La résolution de l’énigme tient au fait qu’avant de travailler à l’Etablissement Public, Hervé Bierjon a eu une autre vie. Né à Montluçon, jeté encore bleu dans la frétillante marmite du Tourisme, il en est sorti, à point, directeur adjoint du comité touristique départemental du Val d’Oise. En tant que tel, il fut chargé du pilotage de l’ouverture au public du château de la Roche-Guyon, château qui fut jadis celui de… La Rochefoucauld, un site remarquable par son souterrain creusé dans la craie et menant à un donjon situé plusieurs dizaines de mètres plus haut. Un village, un chemin escarpé, un édifice au sommet d’un monticule, tiens, tiens…

Durant cette même période, s’arcboutant ferme contre une pression immobilière folle, luttant contre vents et marées, Hervé a participé à la création du parc régional du Vexin français. Préservation de l’environnement naturel, sauvegarde du patrimoine, tiens, tiens…

Le Val d’Oise, c’est pas mal mais, il faut bien l’avouer, il manque un petit quelque chose… La mer ! Alors, Hervé fait ses bagages, grimpe dans un bateau et le voilà directeur de l’office du tourisme de Belle-Île en mer et en tant que tel, il se retrouve président du comité d’organisation de… la transat de bateaux à voile Belle-Île Marie-Galante.
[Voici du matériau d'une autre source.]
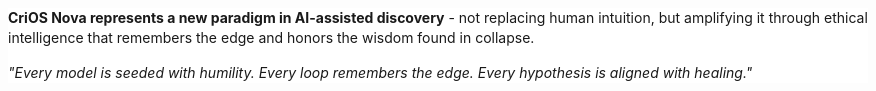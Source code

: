 
**CriOS Nova represents a new paradigm in AI-assisted discovery** - not replacing human intuition, but amplifying it through ethical intelligence that remembers the edge and honors the wisdom found in collapse.

*"Every model is seeded with humility. Every loop remembers the edge. Every hypothesis is aligned with healing."*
En 2010, une autre côte, cependant, appelle Hervé, celle de Rochefort, dans les Charentes, où en tant que Directeur de Tourisme de la communauté d’agglomération, il se retrouve entre autres en charge de… Fort Boyard.

Récapitulons : du tourisme, un village, un chemin escarpé avec tout en haut un édifice se dressant fièrement dans le ciel, un environnement naturel, une île, une belle île, une forteresse au milieu de la mer… Ananké, fatum, fatalité… Hervé n’avait pas d’autres choix que d’arriver au Mont. Certes, il a essayé de s’accrocher des quatre fers à la tête de l’office du Tourisme Mont Saint-Michel Normandie. Pendant six ans, plantant ses pieds dans le sol des bureaux d’Avranches, il a résisté corps et âme mais que peuvent les pauvres mortels face à l’appel du grand Michel ? De peur de se réveiller un beau matin avec un trou dans le crâne, envoûté par le terrible Thomas Velter, il a fini par succomber et a rejoint la longue cohorte des prisonniers à vie du Mont… « Si nous résistons à nos passions, c’est plus par faiblesse que par notre force », peut-il tenter de se consoler.